Briefly, the academy was created to promote mathematics and science education, to reduce the "brain drain" in which many of the best and brightest young Kansans go to out-of-state universities and never return, and to promote economic development by providing a well-educated workforce.
"The trip to Topeka was very interesting. It was great to get a look at the legislative process and in a way see how the idea of KAMS was formulated. I also enjoyed meeting the politicians who represent my area of the state. The recognition from the House of Representatives and the Senate wasn't bad either." -- Janae Carter, Andover
On the "brain drain" aspect, KAMS Director Ron Keller drew applause from the committee when he told the members that, out of the first class, whose members are high school seniors this year, only one plans to attend college out of state.
The four Trailblazer class members who spoke to the committee this year -- Clint Herrmann, Manvitha Marni, Cole Mosier and Kara Schnake -- also noted that students at KAMS get to focus on academics, research, leadership development and civic engagement; will graduate from KAMS and take part in their sending high schools' commencements; and begin their post-high school education with 68 hours of college credit.

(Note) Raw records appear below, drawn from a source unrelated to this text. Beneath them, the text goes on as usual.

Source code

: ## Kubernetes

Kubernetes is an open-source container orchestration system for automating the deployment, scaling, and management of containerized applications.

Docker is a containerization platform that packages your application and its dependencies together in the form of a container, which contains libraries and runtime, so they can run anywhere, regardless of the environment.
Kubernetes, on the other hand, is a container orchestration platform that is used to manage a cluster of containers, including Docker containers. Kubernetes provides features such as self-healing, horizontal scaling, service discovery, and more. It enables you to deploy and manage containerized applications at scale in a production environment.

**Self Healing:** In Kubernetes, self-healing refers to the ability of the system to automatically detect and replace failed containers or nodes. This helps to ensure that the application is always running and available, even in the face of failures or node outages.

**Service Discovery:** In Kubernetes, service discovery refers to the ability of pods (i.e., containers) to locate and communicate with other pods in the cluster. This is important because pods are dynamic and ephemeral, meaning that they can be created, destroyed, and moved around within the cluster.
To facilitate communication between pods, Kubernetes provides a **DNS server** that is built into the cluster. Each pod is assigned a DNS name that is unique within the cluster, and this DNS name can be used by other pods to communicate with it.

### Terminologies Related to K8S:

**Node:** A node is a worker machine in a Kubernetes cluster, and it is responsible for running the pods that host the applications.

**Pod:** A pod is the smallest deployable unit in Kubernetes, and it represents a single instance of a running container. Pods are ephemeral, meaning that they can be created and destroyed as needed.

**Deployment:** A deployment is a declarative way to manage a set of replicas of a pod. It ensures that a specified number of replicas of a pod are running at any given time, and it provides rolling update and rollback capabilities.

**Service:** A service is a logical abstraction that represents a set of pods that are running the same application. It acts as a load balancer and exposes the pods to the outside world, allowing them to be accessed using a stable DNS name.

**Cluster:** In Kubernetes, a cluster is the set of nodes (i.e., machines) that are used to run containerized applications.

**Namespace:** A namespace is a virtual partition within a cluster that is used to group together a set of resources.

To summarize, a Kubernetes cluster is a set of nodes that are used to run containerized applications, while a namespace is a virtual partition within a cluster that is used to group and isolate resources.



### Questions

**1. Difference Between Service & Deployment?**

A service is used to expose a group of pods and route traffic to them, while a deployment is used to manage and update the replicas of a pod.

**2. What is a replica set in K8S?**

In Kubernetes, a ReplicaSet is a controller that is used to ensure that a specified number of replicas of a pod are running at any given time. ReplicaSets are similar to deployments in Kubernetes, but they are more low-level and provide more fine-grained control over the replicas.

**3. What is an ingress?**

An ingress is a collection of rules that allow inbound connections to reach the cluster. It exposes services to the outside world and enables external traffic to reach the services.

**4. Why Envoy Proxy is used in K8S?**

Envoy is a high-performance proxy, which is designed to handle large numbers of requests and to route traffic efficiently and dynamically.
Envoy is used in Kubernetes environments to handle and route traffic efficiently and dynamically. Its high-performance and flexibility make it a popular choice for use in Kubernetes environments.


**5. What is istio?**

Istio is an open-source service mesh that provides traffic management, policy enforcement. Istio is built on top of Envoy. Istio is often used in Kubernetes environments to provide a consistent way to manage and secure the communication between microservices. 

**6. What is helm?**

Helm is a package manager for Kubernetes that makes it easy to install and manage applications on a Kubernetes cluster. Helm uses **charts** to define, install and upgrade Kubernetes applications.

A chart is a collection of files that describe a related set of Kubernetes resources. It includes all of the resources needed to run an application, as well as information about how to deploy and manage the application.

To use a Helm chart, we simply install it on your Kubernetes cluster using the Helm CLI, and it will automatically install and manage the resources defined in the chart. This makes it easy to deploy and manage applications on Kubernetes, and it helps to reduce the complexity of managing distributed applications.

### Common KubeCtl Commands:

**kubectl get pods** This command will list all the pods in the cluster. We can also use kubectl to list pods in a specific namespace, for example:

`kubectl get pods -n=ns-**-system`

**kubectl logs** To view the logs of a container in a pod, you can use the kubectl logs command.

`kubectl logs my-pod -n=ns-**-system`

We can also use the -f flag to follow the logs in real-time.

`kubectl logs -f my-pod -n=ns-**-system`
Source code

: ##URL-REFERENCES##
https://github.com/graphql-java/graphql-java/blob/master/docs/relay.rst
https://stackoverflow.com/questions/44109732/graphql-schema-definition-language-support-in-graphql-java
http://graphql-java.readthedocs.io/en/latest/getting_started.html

"I enjoyed my day at the Capitol. Although I was initially nervous about addressing the House Education Committee, once the other students and I had given our presentation, the committee seemed welcoming of us and interested in the program. Another experience that I enjoyed during the day was sitting on the floor of the Senate. Seeing the senators' discourse and hearing the topics that they were addressing helped me understand how much power our state legislators wield, and how important it is to elect a candidate that is representative of your views." -- Manvitha Marni, Leawood
The legislative tour continued through the Kansas House chamber, where, like their predecessors a year ago, they were introduced to the House and given a standing ovation. Ditto in the Senate, plus each student was photographed with the state senator of his or her district. Each house of the Legislature also passed a resolution extolling KAMS and its students.
"I thought [the day in Topeka] was not only an educational experience but it was of much benefit to help promote and help the program's publicity among the people who could influence the program the most in the future. I enjoyed spending time with my fellow classmates and meeting my district's senator." -- Bria Carder, Eudora
The educational field trip bore unexpected fruit in the Senate. While waiting on the floor of the Senate, the students witnessed a small piece of legislative history when a roll-call vote rejected an executive reorganization order of Gov. Sam Brownback, who had ordered that the Kansas Arts Commission be converted to a non-profit organization under the purview of the Kansas State Historical Society.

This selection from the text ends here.